‘Sing a song of sixpence,
A pocket full of rye.
Four and twenty blackbirds,
Baked in a pie.
When the pie was opened,
The birds began to sing;
Wasn’t that a dainty dish,
To set before the king?’
This is the story of a king who would be crowned, not as the Tsar of Bulgaria, but as Prime Minister of a floundering ex-Communist State.
Simeon Borisov Saxe-Coburg-Gotha was born 16 June 1937. During his reign as Simeon II,Tsar of Bulgaria , from 1943 to 1946 he was a minor, and royal authority was exercised over the kingdom on his behalf by a regency. In 1946 the monarchy was abolished – as a consequence of a referendum – and Simeon was forced into exile.

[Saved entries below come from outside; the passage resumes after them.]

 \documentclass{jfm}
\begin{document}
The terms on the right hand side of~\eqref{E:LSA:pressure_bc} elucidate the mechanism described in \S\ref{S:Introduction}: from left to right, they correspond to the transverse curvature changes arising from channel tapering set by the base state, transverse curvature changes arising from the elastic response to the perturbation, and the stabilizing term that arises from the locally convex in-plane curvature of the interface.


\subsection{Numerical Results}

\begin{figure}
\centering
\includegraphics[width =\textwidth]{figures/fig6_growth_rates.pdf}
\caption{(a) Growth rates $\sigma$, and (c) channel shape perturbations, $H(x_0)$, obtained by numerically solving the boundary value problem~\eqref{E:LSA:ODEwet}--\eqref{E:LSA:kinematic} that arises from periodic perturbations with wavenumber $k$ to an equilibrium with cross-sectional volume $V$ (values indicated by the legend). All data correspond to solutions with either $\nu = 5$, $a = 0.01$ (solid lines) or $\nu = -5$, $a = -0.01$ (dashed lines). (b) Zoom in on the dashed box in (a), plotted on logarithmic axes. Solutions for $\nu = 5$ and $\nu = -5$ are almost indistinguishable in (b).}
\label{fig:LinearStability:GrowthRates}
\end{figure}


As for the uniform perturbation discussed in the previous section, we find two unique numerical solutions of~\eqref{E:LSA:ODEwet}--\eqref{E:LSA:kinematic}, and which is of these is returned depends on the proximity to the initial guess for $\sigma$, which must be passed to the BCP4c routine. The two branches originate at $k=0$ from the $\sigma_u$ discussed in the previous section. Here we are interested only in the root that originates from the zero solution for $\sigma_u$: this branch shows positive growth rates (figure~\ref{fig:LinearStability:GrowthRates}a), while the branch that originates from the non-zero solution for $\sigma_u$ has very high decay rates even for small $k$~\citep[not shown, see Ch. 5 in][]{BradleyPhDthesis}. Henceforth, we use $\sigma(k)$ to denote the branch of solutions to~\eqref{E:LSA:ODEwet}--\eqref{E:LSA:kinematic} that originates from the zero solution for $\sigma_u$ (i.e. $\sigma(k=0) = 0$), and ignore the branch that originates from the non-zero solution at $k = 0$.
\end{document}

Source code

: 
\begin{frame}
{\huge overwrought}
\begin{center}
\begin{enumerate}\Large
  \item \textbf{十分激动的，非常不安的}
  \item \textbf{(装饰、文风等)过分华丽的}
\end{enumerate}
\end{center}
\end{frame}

He returned to his home country in 1996 and formed a political party called The The National Movement for Stability and Progress and became prime minister of the Republic of Bulgaria from July 2001 until August 2005. In the next elections, as the leader of NDSV, he took part in a coalition government with the ex-communist party BSP, but in 2008, after NDSV failed to win any seats in the Parliament, he left politics.
He became tsar on 28 August 1943 on the death of his father, who had just returned to Bulgaria from a meeting with Adolf Hitler. Since Tsar Simeon was only six years old, when he ascended the throne, his uncle, Prince Kyril, Prime Minister Bogdan Filov, and Lt.